2014-05-08 Thread Jeff Darcy
> > * Since a snap volume will refer to multiple bricks, we'll need
> >more brick daemons as well.  How are *those* managed?
> 
> This is infra handled by the "core" snapshot functionality/feature. When
> a snap is created, it is treated not only as a lvm2 thin-lv but as a
> glusterfs volume as well. The snap volume is activated and mounted and
> made available for regular use through the native fuse-protocol client.
> Management of these is not part of the USS feature. But handled as part
> of the core snapshot implementation.

If we're auto-starting snapshot volumes, are we auto-stopping them as
well?  According to what policy?

> USS (mainly snapview-server xlator)
> talks to the snapshot volumes (and hence the bricks) through the glfs_t
> *, and passing a glfs_object pointer.

So snapview-server is using GFAPI from within a translator?  This caused
a *lot* of problems in NSR reconciliation, especially because of how
GFAPI constantly messes around with the "THIS" pointer.  Does the USS
work include fixing these issues?

If snapview-server runs on all servers, how does a particular client
decide which one to use?  Do we need to do something to avoid hot spots?

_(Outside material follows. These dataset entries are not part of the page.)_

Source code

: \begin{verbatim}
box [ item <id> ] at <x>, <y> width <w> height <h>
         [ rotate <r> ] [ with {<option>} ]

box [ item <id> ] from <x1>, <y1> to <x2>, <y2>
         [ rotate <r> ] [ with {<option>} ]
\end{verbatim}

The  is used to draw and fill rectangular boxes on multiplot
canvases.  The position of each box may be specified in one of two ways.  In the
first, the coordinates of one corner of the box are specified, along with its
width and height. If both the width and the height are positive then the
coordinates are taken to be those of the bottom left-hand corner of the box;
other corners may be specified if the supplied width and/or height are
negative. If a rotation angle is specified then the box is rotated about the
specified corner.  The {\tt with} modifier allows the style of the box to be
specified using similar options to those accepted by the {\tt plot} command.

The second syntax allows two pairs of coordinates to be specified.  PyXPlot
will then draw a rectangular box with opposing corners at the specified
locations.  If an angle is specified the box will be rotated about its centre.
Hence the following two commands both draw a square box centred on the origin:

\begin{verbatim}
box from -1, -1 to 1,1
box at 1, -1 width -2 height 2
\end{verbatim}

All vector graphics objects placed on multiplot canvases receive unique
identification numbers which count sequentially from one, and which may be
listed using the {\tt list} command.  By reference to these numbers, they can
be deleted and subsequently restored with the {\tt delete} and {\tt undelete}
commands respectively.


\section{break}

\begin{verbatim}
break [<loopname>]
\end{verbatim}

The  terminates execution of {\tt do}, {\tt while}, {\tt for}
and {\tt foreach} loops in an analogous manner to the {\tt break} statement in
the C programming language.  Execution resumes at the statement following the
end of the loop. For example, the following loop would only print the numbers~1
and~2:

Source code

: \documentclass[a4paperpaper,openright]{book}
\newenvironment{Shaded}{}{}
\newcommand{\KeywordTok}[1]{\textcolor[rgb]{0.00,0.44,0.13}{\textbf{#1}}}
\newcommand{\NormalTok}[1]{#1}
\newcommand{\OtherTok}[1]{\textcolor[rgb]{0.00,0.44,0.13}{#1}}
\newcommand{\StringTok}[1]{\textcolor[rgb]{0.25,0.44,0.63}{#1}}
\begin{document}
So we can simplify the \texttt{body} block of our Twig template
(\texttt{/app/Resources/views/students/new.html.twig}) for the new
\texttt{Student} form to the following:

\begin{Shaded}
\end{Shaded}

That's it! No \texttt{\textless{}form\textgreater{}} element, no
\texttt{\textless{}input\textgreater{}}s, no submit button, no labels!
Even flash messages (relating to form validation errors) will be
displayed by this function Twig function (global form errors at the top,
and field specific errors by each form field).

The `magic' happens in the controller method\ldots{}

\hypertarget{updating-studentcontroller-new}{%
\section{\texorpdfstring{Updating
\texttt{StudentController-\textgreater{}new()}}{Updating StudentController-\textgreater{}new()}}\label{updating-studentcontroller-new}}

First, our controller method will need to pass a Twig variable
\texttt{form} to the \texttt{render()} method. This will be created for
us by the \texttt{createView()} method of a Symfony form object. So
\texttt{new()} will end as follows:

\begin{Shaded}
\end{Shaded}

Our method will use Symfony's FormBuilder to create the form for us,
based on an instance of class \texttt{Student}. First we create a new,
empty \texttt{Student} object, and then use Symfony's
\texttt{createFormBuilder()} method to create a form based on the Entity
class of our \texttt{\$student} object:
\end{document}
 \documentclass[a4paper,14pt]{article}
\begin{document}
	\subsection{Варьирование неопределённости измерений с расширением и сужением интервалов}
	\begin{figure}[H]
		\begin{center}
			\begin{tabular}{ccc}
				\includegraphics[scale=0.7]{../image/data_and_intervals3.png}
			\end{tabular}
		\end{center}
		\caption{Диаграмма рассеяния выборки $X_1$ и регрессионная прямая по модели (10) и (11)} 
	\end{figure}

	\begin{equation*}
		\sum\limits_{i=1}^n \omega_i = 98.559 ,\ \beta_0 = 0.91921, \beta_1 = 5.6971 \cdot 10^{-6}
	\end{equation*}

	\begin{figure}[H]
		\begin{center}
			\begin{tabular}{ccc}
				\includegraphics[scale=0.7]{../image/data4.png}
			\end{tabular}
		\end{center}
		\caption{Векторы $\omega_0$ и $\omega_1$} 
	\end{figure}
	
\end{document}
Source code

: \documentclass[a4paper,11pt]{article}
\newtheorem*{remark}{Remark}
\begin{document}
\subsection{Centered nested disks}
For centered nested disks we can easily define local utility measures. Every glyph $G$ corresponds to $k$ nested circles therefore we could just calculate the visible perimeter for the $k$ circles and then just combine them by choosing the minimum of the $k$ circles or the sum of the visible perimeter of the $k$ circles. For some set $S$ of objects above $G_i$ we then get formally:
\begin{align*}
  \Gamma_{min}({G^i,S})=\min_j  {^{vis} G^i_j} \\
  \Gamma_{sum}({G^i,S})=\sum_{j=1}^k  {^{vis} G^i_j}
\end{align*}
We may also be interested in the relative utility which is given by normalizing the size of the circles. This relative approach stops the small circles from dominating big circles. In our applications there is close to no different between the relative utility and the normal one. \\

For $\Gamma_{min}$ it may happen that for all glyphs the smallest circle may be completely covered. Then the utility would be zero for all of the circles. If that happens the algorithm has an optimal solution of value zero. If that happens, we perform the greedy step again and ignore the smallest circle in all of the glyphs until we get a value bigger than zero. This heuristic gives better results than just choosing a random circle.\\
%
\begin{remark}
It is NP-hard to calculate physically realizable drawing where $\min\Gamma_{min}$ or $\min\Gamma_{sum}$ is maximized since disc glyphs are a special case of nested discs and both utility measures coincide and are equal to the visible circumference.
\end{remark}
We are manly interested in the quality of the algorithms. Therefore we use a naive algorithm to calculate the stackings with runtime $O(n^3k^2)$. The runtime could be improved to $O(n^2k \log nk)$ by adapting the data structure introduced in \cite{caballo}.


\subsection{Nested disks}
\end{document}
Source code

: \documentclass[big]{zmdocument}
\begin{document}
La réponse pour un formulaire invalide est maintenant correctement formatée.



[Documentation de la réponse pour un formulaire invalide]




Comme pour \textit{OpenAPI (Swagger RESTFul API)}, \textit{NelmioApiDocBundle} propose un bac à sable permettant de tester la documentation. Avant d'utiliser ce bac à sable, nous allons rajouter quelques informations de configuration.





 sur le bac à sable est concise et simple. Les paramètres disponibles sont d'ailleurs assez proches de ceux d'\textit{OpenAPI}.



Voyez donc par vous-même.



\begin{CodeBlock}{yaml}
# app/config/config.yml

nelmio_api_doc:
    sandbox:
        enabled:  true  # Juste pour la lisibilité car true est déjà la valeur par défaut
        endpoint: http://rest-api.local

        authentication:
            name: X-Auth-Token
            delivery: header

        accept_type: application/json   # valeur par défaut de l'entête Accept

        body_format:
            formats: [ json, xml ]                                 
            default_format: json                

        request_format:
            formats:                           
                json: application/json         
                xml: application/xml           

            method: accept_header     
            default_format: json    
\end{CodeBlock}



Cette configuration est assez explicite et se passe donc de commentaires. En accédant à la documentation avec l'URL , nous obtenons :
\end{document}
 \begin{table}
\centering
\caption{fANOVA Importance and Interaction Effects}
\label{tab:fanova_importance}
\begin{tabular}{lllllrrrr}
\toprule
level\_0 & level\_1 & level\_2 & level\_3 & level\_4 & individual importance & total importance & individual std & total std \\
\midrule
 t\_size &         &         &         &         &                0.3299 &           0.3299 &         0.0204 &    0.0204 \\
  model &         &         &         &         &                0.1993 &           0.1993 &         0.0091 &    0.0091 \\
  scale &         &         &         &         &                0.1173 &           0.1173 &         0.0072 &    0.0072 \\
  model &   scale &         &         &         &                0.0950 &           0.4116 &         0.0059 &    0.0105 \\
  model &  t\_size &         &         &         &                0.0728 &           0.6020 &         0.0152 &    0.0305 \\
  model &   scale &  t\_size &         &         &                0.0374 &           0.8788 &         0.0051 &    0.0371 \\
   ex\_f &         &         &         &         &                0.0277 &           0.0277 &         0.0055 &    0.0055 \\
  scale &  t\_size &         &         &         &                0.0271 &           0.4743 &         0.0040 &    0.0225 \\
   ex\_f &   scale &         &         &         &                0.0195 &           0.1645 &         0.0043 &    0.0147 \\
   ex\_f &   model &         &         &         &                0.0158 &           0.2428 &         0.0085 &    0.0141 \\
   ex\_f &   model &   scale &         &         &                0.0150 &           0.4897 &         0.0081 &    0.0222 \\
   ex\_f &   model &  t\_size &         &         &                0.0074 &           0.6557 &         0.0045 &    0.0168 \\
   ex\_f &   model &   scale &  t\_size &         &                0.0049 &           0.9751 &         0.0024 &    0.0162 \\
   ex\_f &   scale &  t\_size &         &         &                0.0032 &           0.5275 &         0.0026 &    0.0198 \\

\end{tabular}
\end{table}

Overall, it seems like having clients connect *directly* to the snapshot
volumes once they've been started might have avoided some complexity or
problems.  Was this considered?

> > * How does snapview-server manage user credentials for connecting
> >to snap bricks?  What if multiple users try to use the same
> >snapshot at the same time?  How does any of this interact with
> >on-wire or on-disk encryption?
> 
> No interaction with on-disk or on-wire encryption. Multiple users can
> always access the same snapshot (volume) at the same time. Why do you
> see any restrictions there?

If we're using either on-disk or on-network encryption, client keys and
certificates must remain on the clients.  They must not be on servers.
If the volumes are being proxied through snapview-server, it needs
those credentials, but letting it have them defeats both security
mechanisms.

Also, do we need to handle the case where the credentials have changed
since the snapshot was taken?  This is probably a more general problem
with snapshots themselves, but still needs to be considered.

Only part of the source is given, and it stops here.